> [Available data]
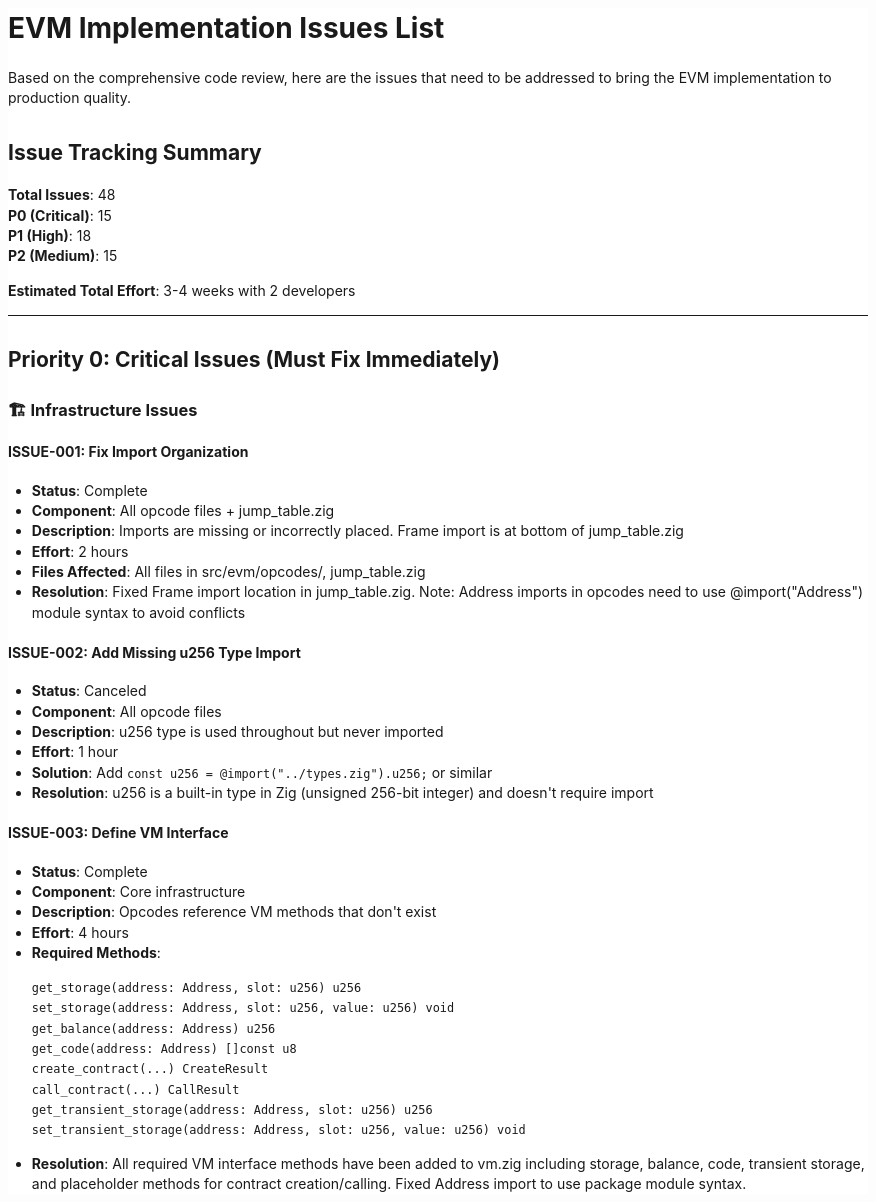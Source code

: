 # EVM Implementation Issues List

Based on the comprehensive code review, here are the issues that need to be addressed to bring the EVM implementation to production quality.

## Issue Tracking Summary

**Total Issues**: 48  
**P0 (Critical)**: 15  
**P1 (High)**: 18  
**P2 (Medium)**: 15

**Estimated Total Effort**: 3-4 weeks with 2 developers

---

## Priority 0: Critical Issues (Must Fix Immediately)

### 🏗️ Infrastructure Issues

#### ISSUE-001: Fix Import Organization

- **Status**: Complete
- **Component**: All opcode files + jump_table.zig
- **Description**: Imports are missing or incorrectly placed. Frame import is at bottom of jump_table.zig
- **Effort**: 2 hours
- **Files Affected**: All files in src/evm/opcodes/, jump_table.zig
- **Resolution**: Fixed Frame import location in jump_table.zig. Note: Address imports in opcodes need to use @import("Address") module syntax to avoid conflicts

#### ISSUE-002: Add Missing u256 Type Import

- **Status**: Canceled
- **Component**: All opcode files
- **Description**: u256 type is used throughout but never imported
- **Effort**: 1 hour
- **Solution**: Add `const u256 = @import("../types.zig").u256;` or similar
- **Resolution**: u256 is a built-in type in Zig (unsigned 256-bit integer) and doesn't require import

#### ISSUE-003: Define VM Interface

- **Status**: Complete
- **Component**: Core infrastructure
- **Description**: Opcodes reference VM methods that don't exist
- **Effort**: 4 hours
- **Required Methods**:
  ```zig
  get_storage(address: Address, slot: u256) u256
  set_storage(address: Address, slot: u256, value: u256) void
  get_balance(address: Address) u256
  get_code(address: Address) []const u8
  create_contract(...) CreateResult
  call_contract(...) CallResult
  get_transient_storage(address: Address, slot: u256) u256
  set_transient_storage(address: Address, slot: u256, value: u256) void
  ```
- **Resolution**: All required VM interface methods have been added to vm.zig including storage, balance, code, transient storage, and placeholder methods for contract creation/calling. Fixed Address import to use package module syntax.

> [Problem requirements]
Your answer must be a single number: how many lines of the records contain the word "files".

> [Exercise output]
3